On an annual basis, all of the commodity groups which are measured in the Food Price Index showed increases for the year ending April 2001. The largest rise came from fruit and vegetable prices (up 18.3 per cent) and the smallest from grocery food, soft drinks and confectionery prices (up 2.5 per cent).
In the month of April, meat, fish and poultry (which rose by 1.3 per cent) made the most significant contribution to the overall rise in food prices. This was mainly driven by a 5.5 per cent rise in the price of fresh and frozen poultry.
Fruit and vegetable prices rose by 0.6 per cent in April 2001, after falling 3.9 per cent in March.

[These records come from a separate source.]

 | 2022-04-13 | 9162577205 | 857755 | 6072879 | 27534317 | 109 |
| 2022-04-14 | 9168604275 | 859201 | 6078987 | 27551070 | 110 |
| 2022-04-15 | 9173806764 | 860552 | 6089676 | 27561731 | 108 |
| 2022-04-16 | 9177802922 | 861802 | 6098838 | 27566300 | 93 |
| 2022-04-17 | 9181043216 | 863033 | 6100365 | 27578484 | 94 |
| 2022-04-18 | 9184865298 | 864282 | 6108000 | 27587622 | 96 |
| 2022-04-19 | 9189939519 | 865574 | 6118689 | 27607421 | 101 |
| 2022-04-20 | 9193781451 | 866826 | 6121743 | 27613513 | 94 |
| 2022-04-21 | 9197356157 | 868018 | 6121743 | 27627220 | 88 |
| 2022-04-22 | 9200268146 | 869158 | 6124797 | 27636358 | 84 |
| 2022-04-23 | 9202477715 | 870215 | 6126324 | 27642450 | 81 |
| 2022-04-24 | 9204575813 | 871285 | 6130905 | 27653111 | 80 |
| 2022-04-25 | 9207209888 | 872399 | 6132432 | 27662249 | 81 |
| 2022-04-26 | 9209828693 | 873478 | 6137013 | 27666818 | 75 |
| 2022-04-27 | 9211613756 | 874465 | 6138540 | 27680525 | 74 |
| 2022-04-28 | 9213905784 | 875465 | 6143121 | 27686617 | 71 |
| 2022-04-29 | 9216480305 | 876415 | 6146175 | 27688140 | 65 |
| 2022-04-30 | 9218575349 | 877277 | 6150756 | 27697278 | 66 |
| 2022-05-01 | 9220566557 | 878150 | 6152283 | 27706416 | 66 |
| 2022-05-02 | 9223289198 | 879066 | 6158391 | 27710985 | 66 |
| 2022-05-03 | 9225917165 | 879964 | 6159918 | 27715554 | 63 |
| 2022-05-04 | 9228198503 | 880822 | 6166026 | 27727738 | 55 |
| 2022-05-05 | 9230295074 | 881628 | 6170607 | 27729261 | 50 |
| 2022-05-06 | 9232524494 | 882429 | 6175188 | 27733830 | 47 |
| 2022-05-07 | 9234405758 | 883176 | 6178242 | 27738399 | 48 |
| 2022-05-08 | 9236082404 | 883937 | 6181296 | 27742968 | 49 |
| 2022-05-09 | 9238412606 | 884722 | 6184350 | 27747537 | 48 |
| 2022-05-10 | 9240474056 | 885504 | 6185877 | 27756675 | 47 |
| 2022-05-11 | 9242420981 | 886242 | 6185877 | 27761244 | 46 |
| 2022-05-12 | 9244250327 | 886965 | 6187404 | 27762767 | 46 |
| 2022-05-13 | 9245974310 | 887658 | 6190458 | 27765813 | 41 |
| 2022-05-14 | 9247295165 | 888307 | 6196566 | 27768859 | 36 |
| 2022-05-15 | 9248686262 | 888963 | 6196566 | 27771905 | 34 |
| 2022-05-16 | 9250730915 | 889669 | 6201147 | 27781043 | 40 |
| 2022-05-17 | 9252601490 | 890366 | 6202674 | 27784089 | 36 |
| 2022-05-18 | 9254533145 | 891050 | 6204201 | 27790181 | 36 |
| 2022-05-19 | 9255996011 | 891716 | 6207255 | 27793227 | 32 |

Fresh vegetables made the only upward contribution to this subgroup, rising 2.7 per cent. After adjusting for normal seasonal change for fresh produce, the most significant price rises came from tomatoes (up 20.1 per cent) and kiwifruit (up 39.5 per cent). Fresh fruit prices fell by 0.4 per cent (after falling 9.2 per cent in March) driven down by lower prices for bananas and apples.
The grocery food, soft drinks and confectionery subgroup recorded no change in April 2001. More items came off special than went on special. The most significant price rises came from fruit juice and coffee, while the most significant price fall came from potato crisps.